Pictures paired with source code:
== Segment start ==

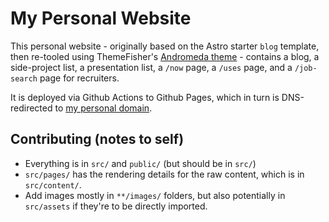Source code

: # My Personal Website

This personal website - originally based on the Astro starter `blog` template, then re-tooled using ThemeFisher's [Andromeda theme](https://themefisher.com/products/andromeda-astro) - contains a blog, a side-project list, a presentation list, a `/now` page, a `/uses` page, and a `/job-search` page for recruiters.

It is deployed via Github Actions to Github Pages, which in turn is DNS-redirected to [my personal domain](https://simon.podhajsky.net/).

## Contributing (notes to self)

- Everything is in `src/` and `public/` (but should be in `src/`)
- `src/pages/` has the rendering details for the raw content, which is in `src/content/`.
- Add images mostly in `**/images/` folders, but also potentially in `src/assets` if they're to be directly imported.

== Segment end ==

### WHAT YOU HAVE TO DO
Write out exactly the lines between the start of the data and the line with "It is deployed", including both, but none of the pictures.

### SOLVED PROBLEM
Source code

: # My Personal Website

This personal website - originally based on the Astro starter `blog` template, then re-tooled using ThemeFisher's [Andromeda theme](https://themefisher.com/products/andromeda-astro) - contains a blog, a side-project list, a presentation list, a `/now` page, a `/uses` page, and a `/job-search` page for recruiters.

It is deployed via Github Actions to Github Pages, which in turn is DNS-redirected to [my personal domain](https://simon.podhajsky.net/).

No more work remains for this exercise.